Problem to work on - When "Зсув" occurs in a line of the material, copy that line.

# # # # # # #

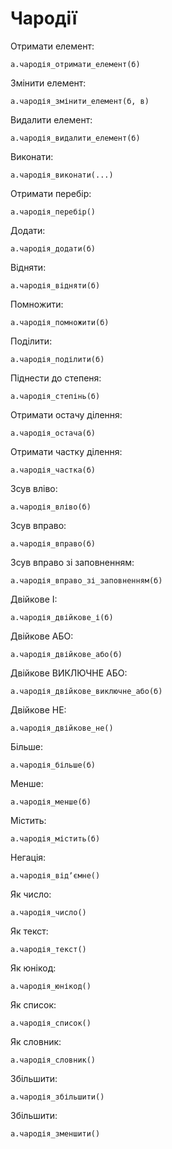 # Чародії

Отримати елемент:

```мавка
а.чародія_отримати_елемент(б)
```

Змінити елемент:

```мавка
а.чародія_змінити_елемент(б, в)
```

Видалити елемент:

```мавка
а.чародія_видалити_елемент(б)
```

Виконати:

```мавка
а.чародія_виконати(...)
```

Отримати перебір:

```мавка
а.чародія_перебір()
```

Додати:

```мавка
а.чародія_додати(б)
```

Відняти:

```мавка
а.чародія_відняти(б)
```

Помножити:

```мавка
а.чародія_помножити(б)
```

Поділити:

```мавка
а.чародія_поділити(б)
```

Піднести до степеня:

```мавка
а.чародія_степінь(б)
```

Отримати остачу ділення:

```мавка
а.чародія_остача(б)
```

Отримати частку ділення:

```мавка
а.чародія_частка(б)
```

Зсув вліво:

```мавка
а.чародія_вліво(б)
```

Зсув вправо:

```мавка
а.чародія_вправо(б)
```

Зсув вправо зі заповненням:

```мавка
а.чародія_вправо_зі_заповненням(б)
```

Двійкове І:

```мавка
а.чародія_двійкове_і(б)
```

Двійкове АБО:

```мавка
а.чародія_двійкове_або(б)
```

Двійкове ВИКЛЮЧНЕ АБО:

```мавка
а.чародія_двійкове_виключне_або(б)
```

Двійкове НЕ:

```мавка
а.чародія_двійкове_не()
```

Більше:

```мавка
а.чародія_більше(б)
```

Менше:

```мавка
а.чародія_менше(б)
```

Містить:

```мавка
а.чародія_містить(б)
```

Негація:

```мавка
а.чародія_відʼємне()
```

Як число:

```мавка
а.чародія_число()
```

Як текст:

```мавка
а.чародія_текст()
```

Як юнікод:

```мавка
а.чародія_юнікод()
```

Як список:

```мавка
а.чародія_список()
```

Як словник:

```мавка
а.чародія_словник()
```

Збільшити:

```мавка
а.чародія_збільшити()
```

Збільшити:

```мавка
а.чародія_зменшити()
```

# # # # # # #

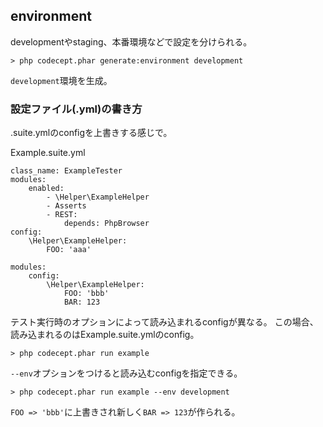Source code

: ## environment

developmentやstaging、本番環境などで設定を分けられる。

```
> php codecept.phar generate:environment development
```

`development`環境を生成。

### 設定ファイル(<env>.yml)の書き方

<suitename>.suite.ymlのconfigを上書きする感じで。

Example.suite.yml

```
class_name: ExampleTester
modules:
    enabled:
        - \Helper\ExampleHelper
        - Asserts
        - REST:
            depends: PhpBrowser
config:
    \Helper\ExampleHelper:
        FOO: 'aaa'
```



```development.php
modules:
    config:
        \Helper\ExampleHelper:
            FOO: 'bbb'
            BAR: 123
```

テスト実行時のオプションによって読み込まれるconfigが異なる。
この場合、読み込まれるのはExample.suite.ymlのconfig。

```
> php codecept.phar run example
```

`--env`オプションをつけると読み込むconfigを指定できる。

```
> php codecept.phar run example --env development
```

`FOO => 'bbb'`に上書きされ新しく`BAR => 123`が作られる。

# # # # # # #

Task answer -
Зсув вліво:
Зсув вправо:
Зсув вправо зі заповненням:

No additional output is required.